*** Source records ***

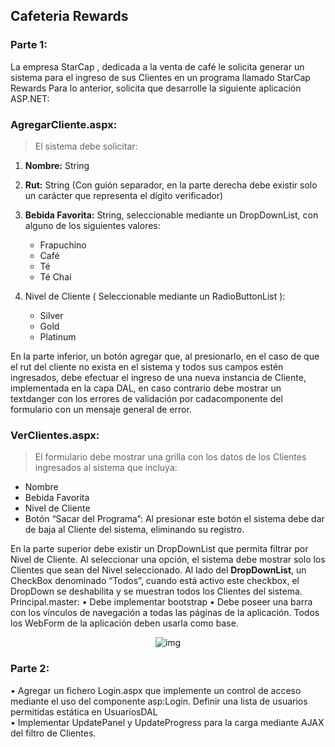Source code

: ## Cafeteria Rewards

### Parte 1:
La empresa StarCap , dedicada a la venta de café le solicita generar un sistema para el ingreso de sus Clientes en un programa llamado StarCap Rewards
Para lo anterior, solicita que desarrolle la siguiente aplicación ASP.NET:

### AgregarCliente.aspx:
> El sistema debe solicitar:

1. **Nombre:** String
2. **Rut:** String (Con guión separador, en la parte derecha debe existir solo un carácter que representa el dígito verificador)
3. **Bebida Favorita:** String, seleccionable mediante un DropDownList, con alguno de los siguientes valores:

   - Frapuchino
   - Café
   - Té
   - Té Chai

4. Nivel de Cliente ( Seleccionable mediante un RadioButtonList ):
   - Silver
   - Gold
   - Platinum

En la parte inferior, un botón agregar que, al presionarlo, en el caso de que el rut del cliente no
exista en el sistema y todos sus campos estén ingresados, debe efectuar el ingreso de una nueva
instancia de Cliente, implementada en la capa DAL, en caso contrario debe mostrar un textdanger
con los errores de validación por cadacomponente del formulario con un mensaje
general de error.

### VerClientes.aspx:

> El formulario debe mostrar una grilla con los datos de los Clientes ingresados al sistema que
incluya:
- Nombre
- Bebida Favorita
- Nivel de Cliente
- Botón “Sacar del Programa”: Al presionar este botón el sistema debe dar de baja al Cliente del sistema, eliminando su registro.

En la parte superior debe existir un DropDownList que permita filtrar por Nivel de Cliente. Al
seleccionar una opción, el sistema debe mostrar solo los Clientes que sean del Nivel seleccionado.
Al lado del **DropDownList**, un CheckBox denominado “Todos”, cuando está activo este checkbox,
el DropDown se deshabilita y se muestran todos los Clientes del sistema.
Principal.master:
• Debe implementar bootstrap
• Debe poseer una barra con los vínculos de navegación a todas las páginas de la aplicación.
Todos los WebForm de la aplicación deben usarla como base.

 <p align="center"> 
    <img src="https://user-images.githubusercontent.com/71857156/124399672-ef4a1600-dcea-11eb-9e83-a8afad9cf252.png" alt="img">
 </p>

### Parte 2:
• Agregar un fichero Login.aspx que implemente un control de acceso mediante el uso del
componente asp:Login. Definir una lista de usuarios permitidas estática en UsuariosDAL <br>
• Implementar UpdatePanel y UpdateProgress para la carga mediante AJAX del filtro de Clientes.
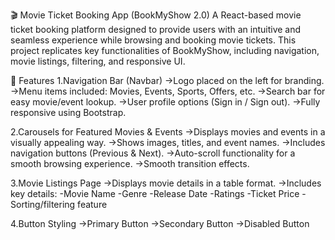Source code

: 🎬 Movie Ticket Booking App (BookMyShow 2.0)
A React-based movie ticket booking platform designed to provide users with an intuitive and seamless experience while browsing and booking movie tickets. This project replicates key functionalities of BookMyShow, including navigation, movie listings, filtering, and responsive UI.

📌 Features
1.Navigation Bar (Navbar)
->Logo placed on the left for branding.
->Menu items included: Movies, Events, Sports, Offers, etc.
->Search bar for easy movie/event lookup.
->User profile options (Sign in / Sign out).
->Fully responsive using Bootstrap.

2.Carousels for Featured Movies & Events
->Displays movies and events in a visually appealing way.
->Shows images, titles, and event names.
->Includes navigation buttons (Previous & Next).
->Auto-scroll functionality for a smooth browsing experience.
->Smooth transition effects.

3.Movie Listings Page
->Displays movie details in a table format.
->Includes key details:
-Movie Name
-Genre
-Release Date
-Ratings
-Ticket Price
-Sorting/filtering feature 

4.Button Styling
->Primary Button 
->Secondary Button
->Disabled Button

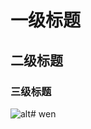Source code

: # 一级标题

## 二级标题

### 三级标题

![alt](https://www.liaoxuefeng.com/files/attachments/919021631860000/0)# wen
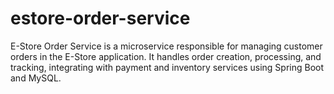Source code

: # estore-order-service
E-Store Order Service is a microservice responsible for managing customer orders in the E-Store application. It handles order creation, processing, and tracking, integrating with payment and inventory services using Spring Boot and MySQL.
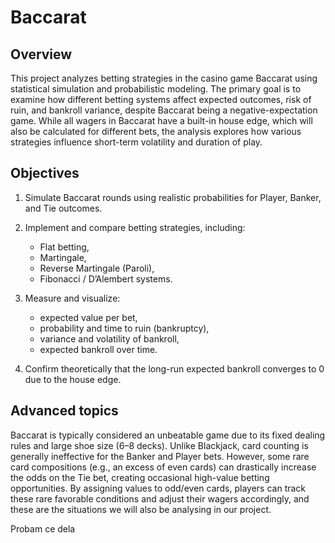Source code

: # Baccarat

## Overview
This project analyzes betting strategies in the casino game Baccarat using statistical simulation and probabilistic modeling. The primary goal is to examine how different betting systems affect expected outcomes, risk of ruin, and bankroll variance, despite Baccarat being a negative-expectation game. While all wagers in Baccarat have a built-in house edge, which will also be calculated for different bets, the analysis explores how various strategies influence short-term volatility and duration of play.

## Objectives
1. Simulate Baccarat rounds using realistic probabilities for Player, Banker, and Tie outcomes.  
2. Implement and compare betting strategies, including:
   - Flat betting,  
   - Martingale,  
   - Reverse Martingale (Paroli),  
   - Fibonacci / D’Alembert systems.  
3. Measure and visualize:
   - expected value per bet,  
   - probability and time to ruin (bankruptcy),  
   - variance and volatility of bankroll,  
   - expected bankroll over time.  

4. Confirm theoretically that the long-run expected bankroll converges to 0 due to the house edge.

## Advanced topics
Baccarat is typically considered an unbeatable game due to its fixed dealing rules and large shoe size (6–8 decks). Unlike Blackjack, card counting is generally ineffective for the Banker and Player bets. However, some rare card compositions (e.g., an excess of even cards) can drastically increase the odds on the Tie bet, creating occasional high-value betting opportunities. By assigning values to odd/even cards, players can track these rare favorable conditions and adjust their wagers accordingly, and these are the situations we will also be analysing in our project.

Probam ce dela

*** End of Source records ***
*** Source records ***

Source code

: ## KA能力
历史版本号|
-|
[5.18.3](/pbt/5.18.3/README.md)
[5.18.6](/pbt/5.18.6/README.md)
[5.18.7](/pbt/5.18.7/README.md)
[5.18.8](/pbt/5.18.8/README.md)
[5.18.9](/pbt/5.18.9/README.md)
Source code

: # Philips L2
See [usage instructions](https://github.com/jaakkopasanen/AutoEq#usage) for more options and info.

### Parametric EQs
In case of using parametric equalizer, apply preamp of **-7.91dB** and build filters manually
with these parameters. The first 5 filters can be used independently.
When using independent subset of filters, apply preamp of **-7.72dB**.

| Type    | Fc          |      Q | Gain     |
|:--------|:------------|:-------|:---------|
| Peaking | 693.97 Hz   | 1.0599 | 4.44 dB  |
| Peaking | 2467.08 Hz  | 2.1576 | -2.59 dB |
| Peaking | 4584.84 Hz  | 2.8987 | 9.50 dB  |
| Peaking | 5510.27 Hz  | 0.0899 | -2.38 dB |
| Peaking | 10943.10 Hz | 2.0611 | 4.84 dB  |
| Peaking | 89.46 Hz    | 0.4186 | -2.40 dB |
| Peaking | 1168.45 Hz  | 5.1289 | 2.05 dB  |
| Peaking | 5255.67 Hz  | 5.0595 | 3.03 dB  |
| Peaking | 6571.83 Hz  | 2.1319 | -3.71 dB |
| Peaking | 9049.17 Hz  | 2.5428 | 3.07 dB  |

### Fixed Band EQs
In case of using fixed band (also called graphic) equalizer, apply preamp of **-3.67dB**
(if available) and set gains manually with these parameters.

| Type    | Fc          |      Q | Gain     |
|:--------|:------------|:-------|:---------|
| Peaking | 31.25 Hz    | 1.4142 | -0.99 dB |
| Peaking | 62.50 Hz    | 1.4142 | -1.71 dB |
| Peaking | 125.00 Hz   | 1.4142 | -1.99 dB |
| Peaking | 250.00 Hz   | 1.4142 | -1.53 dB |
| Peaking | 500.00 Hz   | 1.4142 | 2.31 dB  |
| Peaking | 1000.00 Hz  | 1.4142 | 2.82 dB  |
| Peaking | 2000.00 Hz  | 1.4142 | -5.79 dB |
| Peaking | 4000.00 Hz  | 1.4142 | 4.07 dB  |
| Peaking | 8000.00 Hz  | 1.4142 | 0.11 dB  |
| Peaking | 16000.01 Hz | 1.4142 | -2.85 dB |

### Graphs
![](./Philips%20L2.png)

*** End of Source records ***
*** Source records ***

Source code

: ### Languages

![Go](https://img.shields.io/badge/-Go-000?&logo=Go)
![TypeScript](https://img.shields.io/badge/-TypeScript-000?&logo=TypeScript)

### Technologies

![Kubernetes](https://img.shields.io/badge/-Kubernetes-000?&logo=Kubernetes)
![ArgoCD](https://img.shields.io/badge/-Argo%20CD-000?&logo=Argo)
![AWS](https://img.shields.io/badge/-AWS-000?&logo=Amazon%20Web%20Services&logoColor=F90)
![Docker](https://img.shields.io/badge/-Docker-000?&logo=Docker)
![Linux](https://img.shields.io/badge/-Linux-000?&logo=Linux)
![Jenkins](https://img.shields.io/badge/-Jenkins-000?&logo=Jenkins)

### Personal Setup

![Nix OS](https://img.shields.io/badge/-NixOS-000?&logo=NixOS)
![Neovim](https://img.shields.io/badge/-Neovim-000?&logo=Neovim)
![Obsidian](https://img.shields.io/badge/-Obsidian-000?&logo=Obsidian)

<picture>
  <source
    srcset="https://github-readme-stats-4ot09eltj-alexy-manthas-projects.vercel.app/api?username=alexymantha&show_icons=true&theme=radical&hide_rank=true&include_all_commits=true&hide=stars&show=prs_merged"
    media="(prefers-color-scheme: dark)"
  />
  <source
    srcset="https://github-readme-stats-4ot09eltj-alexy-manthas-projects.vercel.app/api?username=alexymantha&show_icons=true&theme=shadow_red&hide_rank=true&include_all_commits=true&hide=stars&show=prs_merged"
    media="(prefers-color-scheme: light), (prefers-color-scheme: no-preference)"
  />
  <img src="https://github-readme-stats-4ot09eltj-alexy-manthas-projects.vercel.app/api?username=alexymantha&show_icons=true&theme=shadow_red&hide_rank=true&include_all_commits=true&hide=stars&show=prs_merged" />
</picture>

*** End of Source records ***

Using the material above, transcribe exactly the lines from the line with "Baccarat is typically" to the line with "Probam ce dela"; both count, and nothing else goes in.

### Exercise output
Baccarat is typically considered an unbeatable game due to its fixed dealing rules and large shoe size (6–8 decks). Unlike Blackjack, card counting is generally ineffective for the Banker and Player bets. However, some rare card compositions (e.g., an excess of even cards) can drastically increase the odds on the Tie bet, creating occasional high-value betting opportunities. By assigning values to odd/even cards, players can track these rare favorable conditions and adjust their wagers accordingly, and these are the situations we will also be analysing in our project.

Probam ce dela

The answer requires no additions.